Une inondation surprise, provoquée par des travaux de réhabilitation d’un pont menés par une entreprise chinoise, a laissé plusieurs habitations sous les eaux et causé d’importants dégâts matériels.
La zone touchée, située sur la route de Bambouchine avant le premier pont, a vu ses maisons se retrouver « les pieds dans l’eau ». Les habitants, pris de court par la montée soudaine des eaux, étaient désemparés face à l’ampleur des destructions.
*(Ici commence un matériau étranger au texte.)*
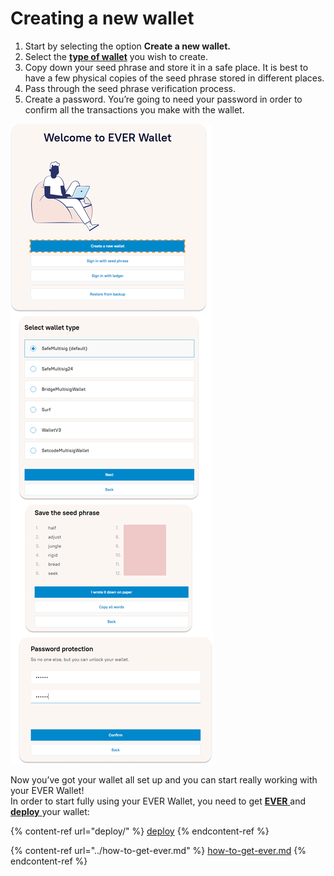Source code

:# Creating a new wallet

1. Start by selecting the option **Create a new wallet.**
2. Select the [**type of wallet**](types-of-wallet.md) you wish to create.
3. Copy down your seed phrase and store it in a safe place. It is best to have a few physical copies of the seed phrase stored in different places.&#x20;
4. Pass through the seed phrase verification process.&#x20;
5. Create a password. You’re going to need your password in order to confirm all the transactions you make with the wallet.

![](<../../.gitbook/assets/image (33).png>)

Now you’ve got your wallet all set up and you can start really working with your EVER Wallet!\
In order to start fully using your EVER Wallet, you need to get [**EVER** ](../how-to-get-ever.md)and [**deploy** ](deploy/)your wallet:

{% content-ref url="deploy/" %}
[deploy](deploy/)
{% endcontent-ref %}

{% content-ref url="../how-to-get-ever.md" %}
[how-to-get-ever.md](../how-to-get-ever.md)
{% endcontent-ref %}
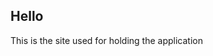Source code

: <html>
<body>

<h2>Hello</h2>
<p>This is the site used for holding the application</p>
</body>
</html>
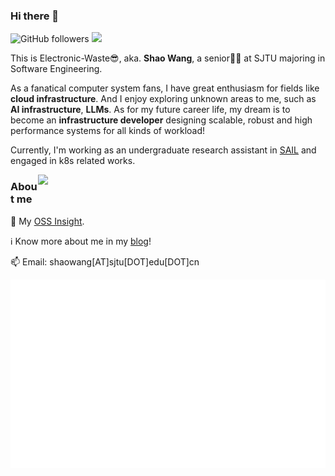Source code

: 
### Hi there 👋
![GitHub followers](https://img.shields.io/github/followers/Electronic-Waste?style=social)
![](https://visitor-badge.glitch.me/badge?page_id=Electronic-Waste)

This is Electronic-Waste😎, aka. **Shao Wang**, a senior🧑‍🎓 at SJTU majoring in Software Engineering.  

As a fanatical computer system fans, I have great enthusiasm for fields like **cloud infrastructure**. And I enjoy exploring unknown areas to me, such as **AI infrastructure**, **LLMs**. As for my future career life, my dream is to become an **infrastructure developer** designing scalable, robust and high performance systems for all kinds of workload!

Currently, I'm working as an undergraduate research assistant in [SAIL](https://github.com/sjtu-sail) and engaged in k8s related works.

<img align='right' width=460px src='https://github-readme-stats.vercel.app/api?username=Electronic-Waste&show_icons=true&count_private=true&hide_title=true'/>

### About me

🌟 My [OSS Insight](https://ossinsight.io/analyze/Electronic-Waste).

ℹ️ Know more about me in my [blog](https://blog.electronicwaste.cn/about/)!

📫 Email: shaowang[AT]sjtu[DOT]edu[DOT]cn

<a href="https://github.com/Electronic-Waste"><img src="/github-metrics.svg" alt="metrics"></a>


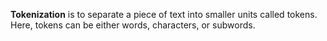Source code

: **Tokenization** is to separate a piece of text into smaller units called tokens. Here, tokens can be either words, characters, or subwords.
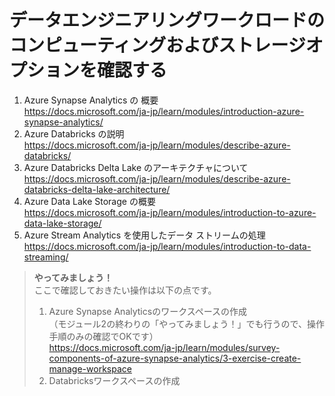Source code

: # データエンジニアリングワークロードのコンピューティングおよびストレージオプションを確認する
1. Azure Synapse Analytics の 概要  
https://docs.microsoft.com/ja-jp/learn/modules/introduction-azure-synapse-analytics/    
2. Azure Databricks の説明  
https://docs.microsoft.com/ja-jp/learn/modules/describe-azure-databricks/
3. Azure Databricks Delta Lake のアーキテクチャについて  
https://docs.microsoft.com/ja-jp/learn/modules/describe-azure-databricks-delta-lake-architecture/
4. Azure Data Lake Storage の概要   
https://docs.microsoft.com/ja-jp/learn/modules/introduction-to-azure-data-lake-storage/
5. Azure Stream Analytics を使用したデータ ストリームの処理    
https://docs.microsoft.com/ja-jp/learn/modules/introduction-to-data-streaming/

>**やってみましょう！** <br>
>ここで確認しておきたい操作は以下の点です。
>1. Azure Synapse Analyticsのワークスペースの作成<br>（モジュール2の終わりの「やってみましょう！」でも行うので、操作手順のみの確認でOKです）<br>
>https://docs.microsoft.com/ja-jp/learn/modules/survey-components-of-azure-synapse-analytics/3-exercise-create-manage-workspace
>2. Databricksワークスペースの作成
>
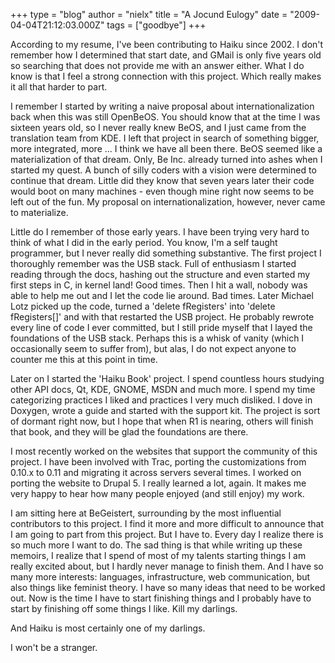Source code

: +++
type = "blog"
author = "nielx"
title = "A Jocund Eulogy"
date = "2009-04-04T21:12:03.000Z"
tags = ["goodbye"]
+++

According to my resume, I've been contributing to Haiku since 2002. I don't remember how I determined that start date, and GMail is only five years old so searching that does not provide me with an answer either. What I do know is that I feel a strong connection with this project. Which really makes it all that harder to part.

I remember I started by writing a naive proposal about internationalization back when this was still OpenBeOS. You should know that at the time I was sixteen years old, so I never really knew BeOS, and I just came from the translation team from KDE. I left that project in search of something bigger, more integrated, more ... I think we have all been there. BeOS seemed like a materialization of that dream. Only, Be Inc. already turned into ashes when I started my quest. A bunch of silly coders with a vision were determined to continue that dream. Little did they know that seven years later their code would boot on many machines - even though mine right now seems to be left out of the fun. My proposal on internationalization, however, never came to materialize.


<!--more-->


Little do I remember of those early years. I have been trying very hard to think of what I did in the early period. You know, I'm a self taught programmer, but I never really did something substantive. The first project I thoroughly remember was the USB stack. Full of enthusiasm I started reading through the docs, hashing out the structure and even started my first steps in C, in kernel land! Good times. Then I hit a wall, nobody was able to help me out and I let the code lie around. Bad times. Later Michael Lotz picked up the code, turned a 'delete fRegisters' into 'delete fRegisters[]' and with that restarted the USB project. He probably rewrote every line of code I ever committed, but I still pride myself that I layed the foundations of the USB stack. Perhaps this is a whisk of vanity (which I occasionally seem to suffer from), but alas, I do not expect anyone to counter me this at this point in time.

Later on I started the 'Haiku Book' project. I spend countless hours studying other API docs, Qt, KDE, GNOME, MSDN and much more. I spend my time categorizing practices I liked and practices I very much disliked. I dove in Doxygen, wrote a guide and started with the support kit. The project is sort of dormant right now, but I hope that when R1 is nearing, others will finish that book, and they will be glad the foundations are there.

I most recently worked on the websites that support the community of this project. I have been involved with Trac, porting the customizations from 0.10.x to 0.11 and migrating it across servers several times. I worked on porting the website to Drupal 5. I really learned a lot, again. It makes me very happy to hear how many people enjoyed (and still enjoy) my work.

I am sitting here at BeGeistert, surrounding by the most influential contributors to this project. I find it more and more difficult to announce that I am going to part from this project. But I have to. Every day I realize there is so much more I want to do. The sad thing is that while writing up these memoirs, I realize that I spend of most of my talents starting things I am really excited about, but I hardly never manage to finish them. And I have so many more interests: languages, infrastructure, web communication, but also things like feminist theory. I have so many ideas that need to be worked out. Now is the time I have to start finishing things and I probably have to start by finishing off some things I like. Kill my darlings.

And Haiku is most certainly one of my darlings. 

I won't be a stranger.
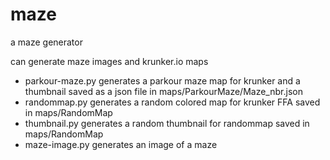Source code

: # maze
a maze generator

can generate maze images and krunker.io maps

- parkour-maze.py generates a parkour maze map for krunker and a thumbnail saved as a json file in maps/ParkourMaze/Maze_nbr.json
- randommap.py generates a random colored map for krunker FFA saved in maps/RandomMap
- thumbnail.py generates a random thumbnail for randommap saved in maps/RandomMap
- maze-image.py generates an image of a maze
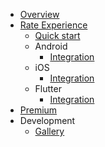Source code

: <!-- docs/_sidebar.md -->

* [Overview](/)
* [Rate Experience](/)
  * [Quick start](quick-start.md)
  * Android
    * [Integration](android.md)
  * iOS
    * [Integration](ios.md)
  * Flutter
    * [Integration](flutter.md)
* [Premium](/)
* Development
  * [Gallery](gallery.md)
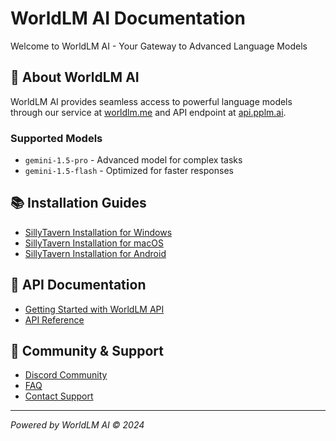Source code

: # WorldLM AI Documentation

Welcome to WorldLM AI - Your Gateway to Advanced Language Models

## 🌟 About WorldLM AI
WorldLM AI provides seamless access to powerful language models through our service at [worldlm.me](https://worldlm.me) and API endpoint at [api.pplm.ai](https://api.pplm.ai).

### Supported Models
- `gemini-1.5-pro` - Advanced model for complex tasks
- `gemini-1.5-flash` - Optimized for faster responses

## 📚 Installation Guides
- [SillyTavern Installation for Windows](docs/windows_installation.md)
- [SillyTavern Installation for macOS](docs/macos_installation.md)
- [SillyTavern Installation for Android](docs/android_installation.md)

## 🔑 API Documentation
- [Getting Started with WorldLM API](docs/api_getting_started.md)
- [API Reference](docs/api_reference.md)

## 💬 Community & Support
- [Discord Community](https://discord.gg/worldlm)
- [FAQ](docs/faq.md)
- [Contact Support](mailto:support@worldlm.me)

---
*Powered by WorldLM AI © 2024*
D’après les informations recueillies sur place, le problème principal viendrait de la déviation de la circulation imposée par l’entreprise chinoise en charge des travaux. Cette déviation, empruntée par piétons et automobilistes depuis plusieurs semaines, aurait modifié le cours naturel des eaux. Résultat : éboulements et inondations, même lors de pluies modérées.
Si cet épisode n’a pas causé de victimes, les dégâts matériels sont lourds. Appareils électroménagers, fournitures scolaires et documents d’état civil ont été détruits, représentant une perte douloureuse pour les familles sinistrées.
Alertées rapidement, les autorités locales se sont rendues sur place. Juvenal Roblexe Ondo, délégué spécial adjoint du 6e arrondissement, a constaté l’étendue des dégâts et lancé un recensement des familles touchées ainsi que des biens endommagés.
Cet incident met en lumière de sérieuses interrogations sur la gestion des chantiers publics à Libreville, surtout lorsqu’ils impliquent des entreprises étrangères. Dévier un cours d’eau, même de manière provisoire, exige une planification rigoureuse afin d’éviter de mettre en danger les habitations riveraines.
Il est crucial que des mesures correctives soient prises, pour que les travaux de réhabilitation, nécessaires à la modernisation des infrastructures, ne deviennent pas une source de catastrophes pour les populations.